§ TASK BRIEF
Without including any picture, repeat the records below exactly.

Start of RECORDS SHOWN

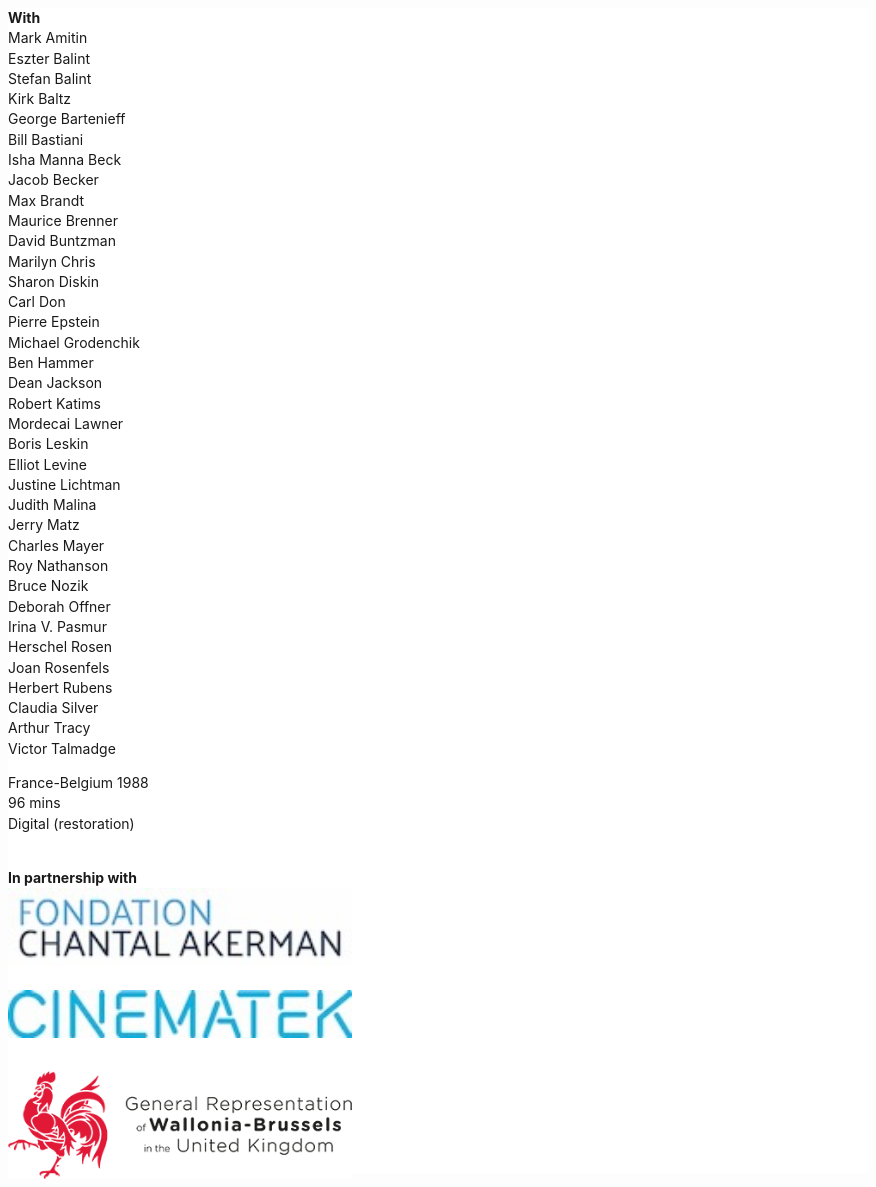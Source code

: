 **With**  
Mark Amitin  
Eszter Balint  
Stefan Balint  
Kirk Baltz  
George Bartenieff  
Bill Bastiani  
Isha Manna Beck  
Jacob Becker  
Max Brandt  
Maurice Brenner  
David Buntzman  
Marilyn Chris  
Sharon Diskin  
Carl Don  
Pierre Epstein  
Michael Grodenchik  
Ben Hammer  
Dean Jackson  
Robert Katims  
Mordecai Lawner  
Boris Leskin  
Elliot Levine  
Justine Lichtman  
Judith Malina  
Jerry Matz  
Charles Mayer  
Roy Nathanson  
Bruce Nozik  
Deborah Offner  
Irina V. Pasmur  
Herschel Rosen  
Joan Rosenfels  
Herbert Rubens  
Claudia Silver  
Arthur Tracy  
Victor Talmadge

France-Belgium 1988  
96 mins  
Digital (restoration)
<br><br>

**In partnership with**  
<img style="float: left;" src="/img/fondation-chantal-akerman-logo-01.jpeg" width="40%" height="40%">
<br><br><br><br><br>
<img style="float: left;" src="/img/cinematek-logo-01.jpeg" width="40%" height="40%">
<br><br><br><br>
<img style="float: left;" src="/img/wallonia-brussels-01.png" width="40%" height="40%">
<br><br><br><br><br>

End of RECORDS SHOWN

§ ANSWER TO THIS TASK
Source code

: **With**  
Mark Amitin  
Eszter Balint  
Stefan Balint  
Kirk Baltz  
George Bartenieff  
Bill Bastiani  
Isha Manna Beck  
Jacob Becker  
Max Brandt  
Maurice Brenner  
David Buntzman  
Marilyn Chris  
Sharon Diskin  
Carl Don  
Pierre Epstein  
Michael Grodenchik  
Ben Hammer  
Dean Jackson  
Robert Katims  
Mordecai Lawner  
Boris Leskin  
Elliot Levine  
Justine Lichtman  
Judith Malina  
Jerry Matz  
Charles Mayer  
Roy Nathanson  
Bruce Nozik  
Deborah Offner  
Irina V. Pasmur  
Herschel Rosen  
Joan Rosenfels  
Herbert Rubens  
Claudia Silver  
Arthur Tracy  
Victor Talmadge

France-Belgium 1988  
96 mins  
Digital (restoration)
<br><br>

**In partnership with**  
<img style="float: left;" src="/img/fondation-chantal-akerman-logo-01.jpeg" width="40%" height="40%">
<br><br><br><br><br>
<img style="float: left;" src="/img/cinematek-logo-01.jpeg" width="40%" height="40%">
<br><br><br><br>
<img style="float: left;" src="/img/wallonia-brussels-01.png" width="40%" height="40%">
<br><br><br><br><br>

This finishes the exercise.